Riza Suminto has posted comments on this change. ( 
http://gerrit.cloudera.org:8080/22926 )

Change subject: IMPALA-14574: Lower memory estimate by analyzing 
PipelineMembership
......................................................................


Patch Set 15:

(11 comments)

http://gerrit.cloudera.org:8080/#/c/22926/14//COMMIT_MSG
Commit Message:

http://gerrit.cloudera.org:8080/#/c/22926/14//COMMIT_MSG@92
PS14, Line 92:   scale 10. No major regression is observed.
> Were there any improvements to note? I guess perf tests run one at a time,
I thought no spill happen before and after the patch. But I check again just 
now and found out that query 28 and 78 spill after the patch.

Query 28 reduce Cluster Memory Admitted (across all executors) from 98.04GB to 
34.04GB, but latency improve by 6.06% (1575ms faster).
Query 78 reduce Cluster Memory Admitted from 468.81GB to 289.46GB, and latency 
regress by 8.75% (12261ms slower).

All other queries does not spill after this patch.

I have not run concurrency tests. However, if enough concurrent queries spill 
to disk, we may have risk of running out of scratch space. TOTAL estimation 
mode should be more resilient against scratch space exhaustion since higher 
estimate will cause admission control to stop admitting new query earlier.

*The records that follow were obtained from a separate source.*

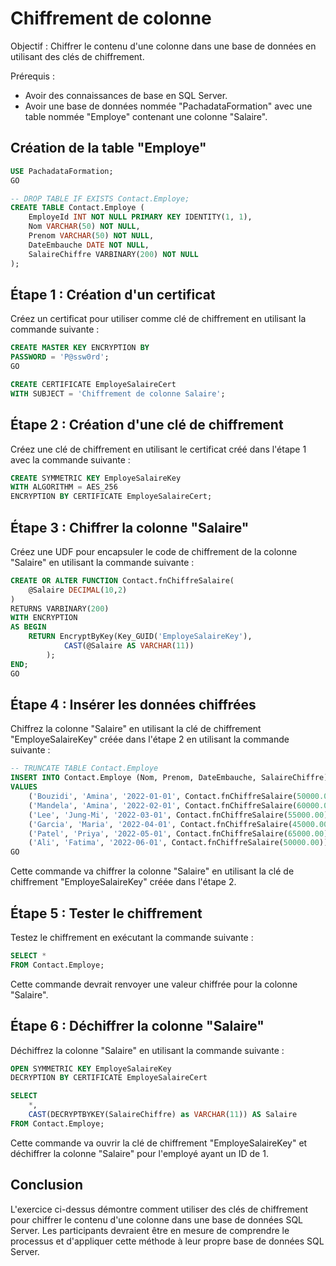 # Chiffrement de colonne

Objectif : Chiffrer le contenu d'une colonne dans une base de données en utilisant des clés de chiffrement.

Prérequis :

- Avoir des connaissances de base en SQL Server.
- Avoir une base de données nommée "PachadataFormation" avec une table nommée "Employe" contenant une colonne "Salaire".

## Création de la table "Employe"

```sql
USE PachadataFormation;
GO

-- DROP TABLE IF EXISTS Contact.Employe;
CREATE TABLE Contact.Employe (
    EmployeId INT NOT NULL PRIMARY KEY IDENTITY(1, 1),
    Nom VARCHAR(50) NOT NULL,
    Prenom VARCHAR(50) NOT NULL,
    DateEmbauche DATE NOT NULL,
    SalaireChiffre VARBINARY(200) NOT NULL
);
```

## Étape 1 : Création d'un certificat

Créez un certificat pour utiliser comme clé de chiffrement en utilisant la commande suivante :

```sql
CREATE MASTER KEY ENCRYPTION BY  
PASSWORD = 'P@ssw0rd';
GO

CREATE CERTIFICATE EmployeSalaireCert  
WITH SUBJECT = 'Chiffrement de colonne Salaire';  
```

## Étape 2 : Création d'une clé de chiffrement

Créez une clé de chiffrement en utilisant le certificat créé dans l'étape 1 avec la commande suivante :

```sql
CREATE SYMMETRIC KEY EmployeSalaireKey  
WITH ALGORITHM = AES_256  
ENCRYPTION BY CERTIFICATE EmployeSalaireCert;  
```

## Étape 3 : Chiffrer la colonne "Salaire"

Créez une UDF pour encapsuler le code de chiffrement de la colonne "Salaire" en utilisant la commande suivante :

```sql
CREATE OR ALTER FUNCTION Contact.fnChiffreSalaire(
	@Salaire DECIMAL(10,2)
)  
RETURNS VARBINARY(200)  
WITH ENCRYPTION  
AS BEGIN  
    RETURN EncryptByKey(Key_GUID('EmployeSalaireKey'), 
			CAST(@Salaire AS VARCHAR(11))
		);  
END;
GO
```

## Étape 4 : Insérer les données chiffrées

Chiffrez la colonne "Salaire" en utilisant la clé de chiffrement "EmployeSalaireKey" créée dans l'étape 2 en utilisant la commande suivante :

```sql
-- TRUNCATE TABLE Contact.Employe
INSERT INTO Contact.Employe (Nom, Prenom, DateEmbauche, SalaireChiffre)  
VALUES 
    ('Bouzidi', 'Amina', '2022-01-01', Contact.fnChiffreSalaire(50000.00)),
    ('Mandela', 'Amina', '2022-02-01', Contact.fnChiffreSalaire(60000.00)),
    ('Lee', 'Jung-Mi', '2022-03-01', Contact.fnChiffreSalaire(55000.00)),
    ('Garcia', 'Maria', '2022-04-01', Contact.fnChiffreSalaire(45000.00)),
    ('Patel', 'Priya', '2022-05-01', Contact.fnChiffreSalaire(65000.00)),
    ('Ali', 'Fatima', '2022-06-01', Contact.fnChiffreSalaire(50000.00));
GO

```

Cette commande va chiffrer la colonne "Salaire" en utilisant la clé de chiffrement "EmployeSalaireKey" créée dans l'étape 2.

## Étape 5 : Tester le chiffrement
Testez le chiffrement en exécutant la commande suivante :

```sql
SELECT *  
FROM Contact.Employe;  
```

Cette commande devrait renvoyer une valeur chiffrée pour la colonne "Salaire".

## Étape 6 : Déchiffrer la colonne "Salaire"
Déchiffrez la colonne "Salaire" en utilisant la commande suivante :

```sql
OPEN SYMMETRIC KEY EmployeSalaireKey  
DECRYPTION BY CERTIFICATE EmployeSalaireCert  

SELECT  
    *,  
    CAST(DECRYPTBYKEY(SalaireChiffre) as VARCHAR(11)) AS Salaire  
FROM Contact.Employe;  
```

Cette commande va ouvrir la clé de chiffrement "EmployeSalaireKey" et déchiffrer la colonne "Salaire" pour l'employé ayant un ID de 1.

## Conclusion

L'exercice ci-dessus démontre comment utiliser des clés de chiffrement pour chiffrer le contenu d'une colonne dans une base de données SQL Server. Les participants devraient être en mesure de comprendre le processus et d'appliquer cette méthode à leur propre base de données SQL Server.

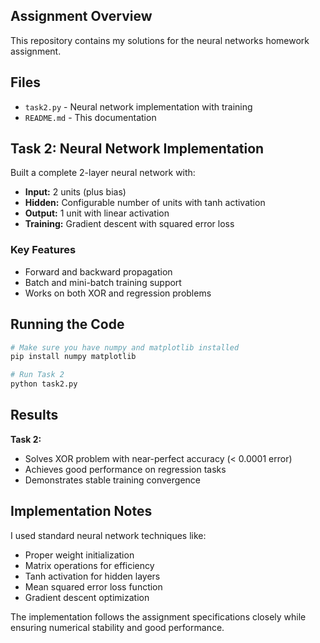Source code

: ## Assignment Overview

This repository contains my solutions for the neural networks homework assignment.

## Files

- `task2.py` - Neural network implementation with training
- `README.md` - This documentation

## Task 2: Neural Network Implementation

Built a complete 2-layer neural network with:
- **Input:** 2 units (plus bias)
- **Hidden:** Configurable number of units with tanh activation
- **Output:** 1 unit with linear activation
- **Training:** Gradient descent with squared error loss

### Key Features
- Forward and backward propagation
- Batch and mini-batch training support
- Works on both XOR and regression problems

## Running the Code

```bash
# Make sure you have numpy and matplotlib installed
pip install numpy matplotlib

# Run Task 2
python task2.py
```

## Results

**Task 2:** 
- Solves XOR problem with near-perfect accuracy (< 0.0001 error)
- Achieves good performance on regression tasks
- Demonstrates stable training convergence

## Implementation Notes

I used standard neural network techniques like:
- Proper weight initialization 
- Matrix operations for efficiency
- Tanh activation for hidden layers
- Mean squared error loss function
- Gradient descent optimization

The implementation follows the assignment specifications closely while ensuring numerical stability and good performance.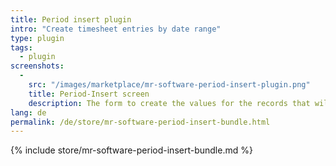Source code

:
 ```yaml
---
title: Period insert plugin
intro: "Create timesheet entries by date range"
type: plugin
tags:
  - plugin
screenshots:
  - 
    src: "/images/marketplace/mr-software-period-insert-plugin.png"
    title: Period-Insert screen 
    description: The form to create the values for the records that will be created 
lang: de
permalink: /de/store/mr-software-period-insert-bundle.html
---
```


{% include store/mr-software-period-insert-bundle.md %}
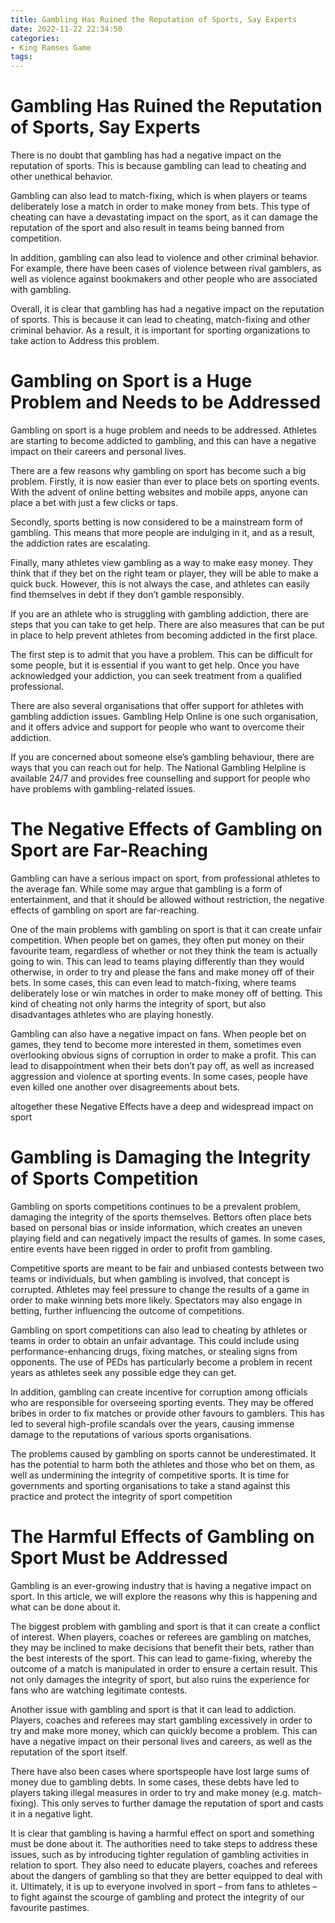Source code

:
 ```yaml
---
title: Gambling Has Ruined the Reputation of Sports, Say Experts
date: 2022-11-22 22:34:50
categories:
- King Ramses Game
tags:
---
```



#  Gambling Has Ruined the Reputation of Sports, Say Experts

There is no doubt that gambling has had a negative impact on the reputation of sports. This is because gambling can lead to cheating and other unethical behavior.

Gambling can also lead to match-fixing, which is when players or teams deliberately lose a match in order to make money from bets. This type of cheating can have a devastating impact on the sport, as it can damage the reputation of the sport and also result in teams being banned from competition.

In addition, gambling can also lead to violence and other criminal behavior. For example, there have been cases of violence between rival gamblers, as well as violence against bookmakers and other people who are associated with gambling.

Overall, it is clear that gambling has had a negative impact on the reputation of sports. This is because it can lead to cheating, match-fixing and other criminal behavior. As a result, it is important for sporting organizations to take action to Address this problem.

#  Gambling on Sport is a Huge Problem and Needs to be Addressed

Gambling on sport is a huge problem and needs to be addressed. Athletes are starting to become addicted to gambling, and this can have a negative impact on their careers and personal lives.

There are a few reasons why gambling on sport has become such a big problem. Firstly, it is now easier than ever to place bets on sporting events. With the advent of online betting websites and mobile apps, anyone can place a bet with just a few clicks or taps.

Secondly, sports betting is now considered to be a mainstream form of gambling. This means that more people are indulging in it, and as a result, the addiction rates are escalating.

Finally, many athletes view gambling as a way to make easy money. They think that if they bet on the right team or player, they will be able to make a quick buck. However, this is not always the case, and athletes can easily find themselves in debt if they don’t gamble responsibly.

If you are an athlete who is struggling with gambling addiction, there are steps that you can take to get help. There are also measures that can be put in place to help prevent athletes from becoming addicted in the first place.

The first step is to admit that you have a problem. This can be difficult for some people, but it is essential if you want to get help. Once you have acknowledged your addiction, you can seek treatment from a qualified professional.

There are also several organisations that offer support for athletes with gambling addiction issues. Gambling Help Online is one such organisation, and it offers advice and support for people who want to overcome their addiction.

If you are concerned about someone else’s gambling behaviour, there are ways that you can reach out for help. The National Gambling Helpline is available 24/7 and provides free counselling and support for people who have problems with gambling-related issues.

#  The Negative Effects of Gambling on Sport are Far-Reaching

Gambling can have a serious impact on sport, from professional athletes to the average fan. While some may argue that gambling is a form of entertainment, and that it should be allowed without restriction, the negative effects of gambling on sport are far-reaching.

One of the main problems with gambling on sport is that it can create unfair competition. When people bet on games, they often put money on their favourite team, regardless of whether or not they think the team is actually going to win. This can lead to teams playing differently than they would otherwise, in order to try and please the fans and make money off of their bets. In some cases, this can even lead to match-fixing, where teams deliberately lose or win matches in order to make money off of betting. This kind of cheating not only harms the integrity of sport, but also disadvantages athletes who are playing honestly.

Gambling can also have a negative impact on fans. When people bet on games, they tend to become more interested in them, sometimes even overlooking obvious signs of corruption in order to make a profit. This can lead to disappointment when their bets don’t pay off, as well as increased aggression and violence at sporting events. In some cases, people have even killed one another over disagreements about bets.

 altogether these Negative Effects have a deep and widespread impact on sport

#  Gambling is Damaging the Integrity of Sports Competition

Gambling on sports competitions continues to be a prevalent problem, damaging the integrity of the sports themselves. Bettors often place bets based on personal bias or inside information, which creates an uneven playing field and can negatively impact the results of games. In some cases, entire events have been rigged in order to profit from gambling.

Competitive sports are meant to be fair and unbiased contests between two teams or individuals, but when gambling is involved, that concept is corrupted. Athletes may feel pressure to change the results of a game in order to make winning bets more likely. Spectators may also engage in betting, further influencing the outcome of competitions.

Gambling on sport competitions can also lead to cheating by athletes or teams in order to obtain an unfair advantage. This could include using performance-enhancing drugs, fixing matches, or stealing signs from opponents. The use of PEDs has particularly become a problem in recent years as athletes seek any possible edge they can get.

In addition, gambling can create incentive for corruption among officials who are responsible for overseeing sporting events. They may be offered bribes in order to fix matches or provide other favours to gamblers. This has led to several high-profile scandals over the years, causing immense damage to the reputations of various sports organisations.

The problems caused by gambling on sports cannot be underestimated. It has the potential to harm both the athletes and those who bet on them, as well as undermining the integrity of competitive sports. It is time for governments and sporting organisations to take a stand against this practice and protect the integrity of sport competition

#  The Harmful Effects of Gambling on Sport Must be Addressed

Gambling is an ever-growing industry that is having a negative impact on sport. In this article, we will explore the reasons why this is happening and what can be done about it.

The biggest problem with gambling and sport is that it can create a conflict of interest. When players, coaches or referees are gambling on matches, they may be inclined to make decisions that benefit their bets, rather than the best interests of the sport. This can lead to game-fixing, whereby the outcome of a match is manipulated in order to ensure a certain result. This not only damages the integrity of sport, but also ruins the experience for fans who are watching legitimate contests.

Another issue with gambling and sport is that it can lead to addiction. Players, coaches and referees may start gambling excessively in order to try and make more money, which can quickly become a problem. This can have a negative impact on their personal lives and careers, as well as the reputation of the sport itself.

There have also been cases where sportspeople have lost large sums of money due to gambling debts. In some cases, these debts have led to players taking illegal measures in order to try and make money (e.g. match-fixing). This only serves to further damage the reputation of sport and casts it in a negative light.

It is clear that gambling is having a harmful effect on sport and something must be done about it. The authorities need to take steps to address these issues, such as by introducing tighter regulation of gambling activities in relation to sport. They also need to educate players, coaches and referees about the dangers of gambling so that they are better equipped to deal with it. Ultimately, it is up to everyone involved in sport – from fans to athletes – to fight against the scourge of gambling and protect the integrity of our favourite pastimes.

http://gerrit.cloudera.org:8080/#/c/22926/14/be/src/service/query-options.cc
File be/src/service/query-options.cc:

http://gerrit.cloudera.org:8080/#/c/22926/14/be/src/service/query-options.cc@1437
PS14, Line 1437:         RETURN_IF_ERROR(GetThriftEnum(value, "Memory estimate 
mode",
> nit: it might be better to stick with "Memory estimate mode" here. Consiste
Done


http://gerrit.cloudera.org:8080/#/c/22926/14/fe/src/main/java/org/apache/impala/planner/PipelineBasedMemEstimator.java
File fe/src/main/java/org/apache/impala/planner/PipelineBasedMemEstimator.java:

http://gerrit.cloudera.org:8080/#/c/22926/14/fe/src/main/java/org/apache/impala/planner/PipelineBasedMemEstimator.java@54
PS14, Line 54:     totalMaxAdjacentOf_ = initializedMemMap(allFragments);
> typo: getPerInstanceMinMemOverestimation?
Done


http://gerrit.cloudera.org:8080/#/c/22926/14/fe/src/main/java/org/apache/impala/planner/PipelineBasedMemEstimator.java@60
PS14, Line 60:
> Why does the order of allFragments matter?
The map value, PipeMem object, memorize the originating fragment where the 
pipeline start. This is why we traverse bottom-up.
Added comment here.


http://gerrit.cloudera.org:8080/#/c/22926/14/fe/src/main/java/org/apache/impala/planner/PipelineBasedMemEstimator.java@104
PS14, Line 104:    * 2). Sum of all maximum memory growth estimate rooted at 
OPEN pipelines adjacent to X.
> I'd add trace logging before the loop that indicates something about the pl
Added in constructor.


http://gerrit.cloudera.org:8080/#/c/22926/14/fe/src/main/java/org/apache/impala/planner/PipelineBasedMemEstimator.java@167
PS14, Line 167:             openPipelines.add(pm);
> Are GETNEXT and OPEN really the only two options here? What guarantees that
PipelineMembership class always initialized with either GETNEXT or OPEN phase.
Added Precondition in PipelineMembership constructor to ensure this.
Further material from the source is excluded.